Patrick Okoro

Personal information
- Full name: Sunday Patrick Okoro
- Date of birth: 27 April 1986 (age 40)
- Place of birth: Nigeria
- Height: 1.94 m (6 ft 4 in)
- Position: Forward

Team information
- Current team: New Radiant
- Number: 6

Senior career*
- Years: Team / Apps / (Gls)
- 2005–2006: Shooting Stars
- 2006–2007: Germinal Beerschot / 1 / (0)
- 2007: Beveren
- 2007: HSV Hoek
- 2008: B36 Tórshavn / 3 / (1)
- 2009: B71 Sandoy / 11 / (1)
- 2008–2010: Radnički Pirot
- 2012–2013: SC 84 Mettinghausen
- 2013: Al-Quwa Al-Jawiya
- 2013–2014: Al-Thawra
- 2014–: New Radiant

= Sunday Patrick Okoro =

Nigerian footballer

Sunday Patrick Okoro (born 27 April 1986) is a Nigerian professional footballer playing with Dhivehi Premier League side New Radiant.

== Career ==
Okoro previously played professionally for Serbian club FK Radnički Pirot, Belgian clubs KSK Beveren and Germinal Beerschot and semi professionally for Nigeria side Shooting Stars, Faroes clubs B36 Tórshavn and B71 Sandoy.

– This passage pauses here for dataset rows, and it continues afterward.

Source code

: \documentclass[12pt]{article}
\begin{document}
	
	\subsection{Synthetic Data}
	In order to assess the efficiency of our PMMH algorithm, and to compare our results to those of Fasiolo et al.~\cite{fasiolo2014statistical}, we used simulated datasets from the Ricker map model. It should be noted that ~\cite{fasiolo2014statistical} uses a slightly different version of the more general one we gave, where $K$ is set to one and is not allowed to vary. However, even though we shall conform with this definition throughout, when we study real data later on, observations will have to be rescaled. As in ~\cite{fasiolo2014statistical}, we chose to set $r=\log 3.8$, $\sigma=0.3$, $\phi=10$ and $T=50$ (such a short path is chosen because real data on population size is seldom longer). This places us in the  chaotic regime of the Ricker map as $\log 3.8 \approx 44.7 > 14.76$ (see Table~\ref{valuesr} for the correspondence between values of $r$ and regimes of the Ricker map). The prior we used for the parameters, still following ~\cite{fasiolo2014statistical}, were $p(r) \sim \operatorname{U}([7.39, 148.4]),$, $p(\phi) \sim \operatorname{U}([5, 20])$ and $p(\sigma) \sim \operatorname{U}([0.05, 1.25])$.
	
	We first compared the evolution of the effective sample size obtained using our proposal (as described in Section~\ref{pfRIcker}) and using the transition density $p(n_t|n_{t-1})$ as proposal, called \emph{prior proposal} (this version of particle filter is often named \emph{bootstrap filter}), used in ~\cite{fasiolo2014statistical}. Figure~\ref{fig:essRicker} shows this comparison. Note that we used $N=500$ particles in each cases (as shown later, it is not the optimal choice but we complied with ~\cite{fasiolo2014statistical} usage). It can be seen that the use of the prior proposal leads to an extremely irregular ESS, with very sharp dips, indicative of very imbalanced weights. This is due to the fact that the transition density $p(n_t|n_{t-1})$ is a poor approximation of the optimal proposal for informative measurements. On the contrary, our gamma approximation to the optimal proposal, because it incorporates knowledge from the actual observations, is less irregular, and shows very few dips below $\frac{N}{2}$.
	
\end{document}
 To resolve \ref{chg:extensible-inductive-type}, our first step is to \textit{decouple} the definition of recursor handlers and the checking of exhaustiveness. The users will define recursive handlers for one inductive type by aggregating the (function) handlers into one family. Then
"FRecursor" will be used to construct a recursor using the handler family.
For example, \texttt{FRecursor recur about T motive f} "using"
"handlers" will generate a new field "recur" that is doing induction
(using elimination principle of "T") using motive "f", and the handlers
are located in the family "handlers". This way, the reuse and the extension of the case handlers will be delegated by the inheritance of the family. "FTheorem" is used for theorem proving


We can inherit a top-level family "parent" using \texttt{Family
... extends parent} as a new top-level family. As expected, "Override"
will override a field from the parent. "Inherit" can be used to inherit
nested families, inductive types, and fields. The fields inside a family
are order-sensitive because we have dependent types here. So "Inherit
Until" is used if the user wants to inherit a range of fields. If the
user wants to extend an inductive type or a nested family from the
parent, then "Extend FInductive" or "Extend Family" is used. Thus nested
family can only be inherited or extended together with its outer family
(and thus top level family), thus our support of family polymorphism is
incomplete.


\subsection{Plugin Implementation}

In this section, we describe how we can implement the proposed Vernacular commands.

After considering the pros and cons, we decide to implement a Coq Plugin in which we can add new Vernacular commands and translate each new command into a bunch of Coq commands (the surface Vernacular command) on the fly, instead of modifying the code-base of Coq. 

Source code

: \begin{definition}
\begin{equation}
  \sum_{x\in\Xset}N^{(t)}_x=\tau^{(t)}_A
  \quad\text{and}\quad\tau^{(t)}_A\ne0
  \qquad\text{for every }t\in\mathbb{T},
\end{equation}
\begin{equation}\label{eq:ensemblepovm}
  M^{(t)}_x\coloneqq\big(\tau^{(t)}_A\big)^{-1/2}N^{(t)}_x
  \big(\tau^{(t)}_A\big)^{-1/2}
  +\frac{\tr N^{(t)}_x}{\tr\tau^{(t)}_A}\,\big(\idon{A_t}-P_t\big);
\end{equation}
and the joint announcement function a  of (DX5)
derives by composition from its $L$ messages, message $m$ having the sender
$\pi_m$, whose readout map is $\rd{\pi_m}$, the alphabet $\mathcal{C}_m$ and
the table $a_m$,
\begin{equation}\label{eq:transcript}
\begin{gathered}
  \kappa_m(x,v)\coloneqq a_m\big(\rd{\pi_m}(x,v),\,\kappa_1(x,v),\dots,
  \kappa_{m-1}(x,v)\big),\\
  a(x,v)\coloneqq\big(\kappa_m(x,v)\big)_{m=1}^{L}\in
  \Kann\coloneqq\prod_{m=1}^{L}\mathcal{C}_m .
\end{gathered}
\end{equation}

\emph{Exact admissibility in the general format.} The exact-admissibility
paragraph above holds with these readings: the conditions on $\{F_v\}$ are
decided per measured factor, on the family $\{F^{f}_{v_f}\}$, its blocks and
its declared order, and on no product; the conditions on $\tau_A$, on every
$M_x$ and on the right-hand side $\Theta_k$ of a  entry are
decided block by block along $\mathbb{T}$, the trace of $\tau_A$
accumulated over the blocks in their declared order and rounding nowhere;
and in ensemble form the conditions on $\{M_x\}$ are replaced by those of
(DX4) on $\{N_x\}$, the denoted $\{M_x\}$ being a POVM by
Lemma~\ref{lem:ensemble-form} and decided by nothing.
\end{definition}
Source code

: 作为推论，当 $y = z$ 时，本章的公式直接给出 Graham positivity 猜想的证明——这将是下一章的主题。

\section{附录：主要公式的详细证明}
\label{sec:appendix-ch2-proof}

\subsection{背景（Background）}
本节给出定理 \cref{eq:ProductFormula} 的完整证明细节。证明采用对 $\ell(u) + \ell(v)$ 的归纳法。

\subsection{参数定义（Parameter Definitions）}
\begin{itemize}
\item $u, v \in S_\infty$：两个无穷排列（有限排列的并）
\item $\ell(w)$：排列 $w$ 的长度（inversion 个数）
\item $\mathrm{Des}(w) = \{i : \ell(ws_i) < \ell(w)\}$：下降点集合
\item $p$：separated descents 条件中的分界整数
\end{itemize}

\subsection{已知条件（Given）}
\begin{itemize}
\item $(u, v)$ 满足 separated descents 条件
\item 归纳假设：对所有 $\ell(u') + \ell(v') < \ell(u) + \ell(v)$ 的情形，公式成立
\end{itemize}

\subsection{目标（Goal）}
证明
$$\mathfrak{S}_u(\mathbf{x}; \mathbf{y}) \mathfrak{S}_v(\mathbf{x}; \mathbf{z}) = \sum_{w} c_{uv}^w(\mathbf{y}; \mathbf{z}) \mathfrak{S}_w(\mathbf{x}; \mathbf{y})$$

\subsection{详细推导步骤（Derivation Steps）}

He also played amateur football for HSV Hoek. He played with German side SC 84 Mettinghausen in the 2012–13 season. He afterwards moved to Asia where he played with Iraqi Premier League side Al-Quwa Al-Jawiya in 2013, and also Iraqi club, Al-Thawra, in 2013–14. In summer 2014 he joined New Radiant top-flight side from the Maldives.